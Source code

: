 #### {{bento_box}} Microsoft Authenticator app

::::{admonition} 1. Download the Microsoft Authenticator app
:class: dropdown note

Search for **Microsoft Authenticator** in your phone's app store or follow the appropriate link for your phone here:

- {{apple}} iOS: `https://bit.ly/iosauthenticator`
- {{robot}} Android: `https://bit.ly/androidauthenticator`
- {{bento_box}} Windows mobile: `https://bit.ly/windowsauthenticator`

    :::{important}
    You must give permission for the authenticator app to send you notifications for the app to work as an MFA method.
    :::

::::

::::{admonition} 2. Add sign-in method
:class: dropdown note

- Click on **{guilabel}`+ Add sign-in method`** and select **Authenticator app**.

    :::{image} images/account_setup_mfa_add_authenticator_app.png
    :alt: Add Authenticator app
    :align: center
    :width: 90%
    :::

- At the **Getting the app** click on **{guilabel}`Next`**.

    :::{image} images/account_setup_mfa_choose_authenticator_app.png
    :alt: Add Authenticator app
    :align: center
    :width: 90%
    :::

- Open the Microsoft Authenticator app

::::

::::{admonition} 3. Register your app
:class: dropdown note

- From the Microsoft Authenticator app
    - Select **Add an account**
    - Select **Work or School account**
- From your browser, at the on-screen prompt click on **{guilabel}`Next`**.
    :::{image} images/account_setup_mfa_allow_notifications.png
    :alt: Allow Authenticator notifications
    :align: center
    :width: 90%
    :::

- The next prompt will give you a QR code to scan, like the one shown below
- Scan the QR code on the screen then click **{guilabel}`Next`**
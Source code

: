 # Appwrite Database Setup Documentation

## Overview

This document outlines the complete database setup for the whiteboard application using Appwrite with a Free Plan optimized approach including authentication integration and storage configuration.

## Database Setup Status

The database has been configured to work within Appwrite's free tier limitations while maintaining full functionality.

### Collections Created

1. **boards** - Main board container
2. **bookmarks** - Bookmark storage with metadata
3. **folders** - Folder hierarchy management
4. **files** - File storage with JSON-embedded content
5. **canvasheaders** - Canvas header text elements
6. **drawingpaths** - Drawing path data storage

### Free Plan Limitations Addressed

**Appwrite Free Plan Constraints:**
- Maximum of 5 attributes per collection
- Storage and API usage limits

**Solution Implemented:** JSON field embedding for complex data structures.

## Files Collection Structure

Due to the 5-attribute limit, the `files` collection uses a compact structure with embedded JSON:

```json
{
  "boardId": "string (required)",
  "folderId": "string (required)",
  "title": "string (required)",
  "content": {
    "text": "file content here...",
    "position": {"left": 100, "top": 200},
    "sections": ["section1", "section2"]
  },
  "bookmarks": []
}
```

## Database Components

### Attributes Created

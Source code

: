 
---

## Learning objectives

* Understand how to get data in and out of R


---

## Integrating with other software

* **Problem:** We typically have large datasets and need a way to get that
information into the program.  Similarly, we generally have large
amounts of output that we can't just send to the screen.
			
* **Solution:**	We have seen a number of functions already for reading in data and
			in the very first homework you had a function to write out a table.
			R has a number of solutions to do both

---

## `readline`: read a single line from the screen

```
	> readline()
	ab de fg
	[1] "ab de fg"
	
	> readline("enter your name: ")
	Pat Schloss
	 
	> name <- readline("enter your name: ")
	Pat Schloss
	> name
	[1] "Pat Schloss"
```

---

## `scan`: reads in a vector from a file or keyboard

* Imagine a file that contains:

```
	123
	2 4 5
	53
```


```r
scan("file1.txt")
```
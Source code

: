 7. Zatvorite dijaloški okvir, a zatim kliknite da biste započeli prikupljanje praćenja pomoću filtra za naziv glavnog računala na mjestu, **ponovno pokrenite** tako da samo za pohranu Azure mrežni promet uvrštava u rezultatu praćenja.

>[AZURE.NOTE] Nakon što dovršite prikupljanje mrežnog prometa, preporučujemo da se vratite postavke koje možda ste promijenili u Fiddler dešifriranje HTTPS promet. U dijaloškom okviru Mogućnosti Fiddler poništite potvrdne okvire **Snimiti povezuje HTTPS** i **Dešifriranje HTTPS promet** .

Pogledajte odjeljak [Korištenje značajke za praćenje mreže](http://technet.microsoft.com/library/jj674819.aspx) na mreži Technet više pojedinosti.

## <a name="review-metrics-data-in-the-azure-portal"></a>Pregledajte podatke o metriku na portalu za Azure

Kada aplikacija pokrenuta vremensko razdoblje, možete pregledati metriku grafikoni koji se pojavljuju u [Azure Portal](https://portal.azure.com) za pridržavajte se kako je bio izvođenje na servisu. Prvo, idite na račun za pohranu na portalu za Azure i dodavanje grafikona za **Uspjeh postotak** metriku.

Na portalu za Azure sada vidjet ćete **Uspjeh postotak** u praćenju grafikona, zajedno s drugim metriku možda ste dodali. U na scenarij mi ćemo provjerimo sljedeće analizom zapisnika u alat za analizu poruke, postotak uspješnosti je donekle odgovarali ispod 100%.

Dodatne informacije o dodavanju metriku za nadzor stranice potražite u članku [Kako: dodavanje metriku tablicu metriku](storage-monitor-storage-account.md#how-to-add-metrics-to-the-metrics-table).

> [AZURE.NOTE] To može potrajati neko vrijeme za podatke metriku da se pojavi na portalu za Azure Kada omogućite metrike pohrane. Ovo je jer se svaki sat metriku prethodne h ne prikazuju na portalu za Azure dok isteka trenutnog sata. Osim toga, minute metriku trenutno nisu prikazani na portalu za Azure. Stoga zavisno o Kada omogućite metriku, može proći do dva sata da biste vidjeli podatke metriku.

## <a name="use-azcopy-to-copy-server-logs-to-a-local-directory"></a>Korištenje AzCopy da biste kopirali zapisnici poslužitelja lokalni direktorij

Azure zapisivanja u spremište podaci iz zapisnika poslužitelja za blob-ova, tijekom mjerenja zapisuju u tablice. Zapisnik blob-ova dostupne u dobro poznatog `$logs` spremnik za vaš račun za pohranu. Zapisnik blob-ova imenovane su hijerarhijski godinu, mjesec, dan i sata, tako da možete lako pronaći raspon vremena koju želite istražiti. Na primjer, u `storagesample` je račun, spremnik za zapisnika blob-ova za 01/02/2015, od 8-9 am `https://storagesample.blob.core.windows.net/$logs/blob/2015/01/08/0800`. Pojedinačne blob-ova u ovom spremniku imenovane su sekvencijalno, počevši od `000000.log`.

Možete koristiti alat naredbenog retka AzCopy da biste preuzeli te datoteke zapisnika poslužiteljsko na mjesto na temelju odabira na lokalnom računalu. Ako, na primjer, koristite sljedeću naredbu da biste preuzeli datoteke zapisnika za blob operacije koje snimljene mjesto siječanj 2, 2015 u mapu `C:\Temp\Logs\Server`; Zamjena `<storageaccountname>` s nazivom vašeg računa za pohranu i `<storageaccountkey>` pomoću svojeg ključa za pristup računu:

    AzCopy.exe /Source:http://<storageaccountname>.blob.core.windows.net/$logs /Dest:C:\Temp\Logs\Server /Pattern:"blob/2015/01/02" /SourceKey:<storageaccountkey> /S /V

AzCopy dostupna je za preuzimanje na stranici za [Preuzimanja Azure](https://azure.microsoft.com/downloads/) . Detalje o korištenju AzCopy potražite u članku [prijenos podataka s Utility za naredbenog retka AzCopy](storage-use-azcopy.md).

════════════════

Using the material above, return every line that holds the string "podatke".

## <a name="review-metrics-data-in-the-azure-portal"></a>Pregledajte podatke o metriku na portalu za Azure
> [AZURE.NOTE] To može potrajati neko vrijeme za podatke metriku da se pojavi na portalu za Azure Kada omogućite metrike pohrane. Ovo je jer se svaki sat metriku prethodne h ne prikazuju na portalu za Azure dok isteka trenutnog sata. Osim toga, minute metriku trenutno nisu prikazani na portalu za Azure. Stoga zavisno o Kada omogućite metriku, može proći do dva sata da biste vidjeli podatke metriku.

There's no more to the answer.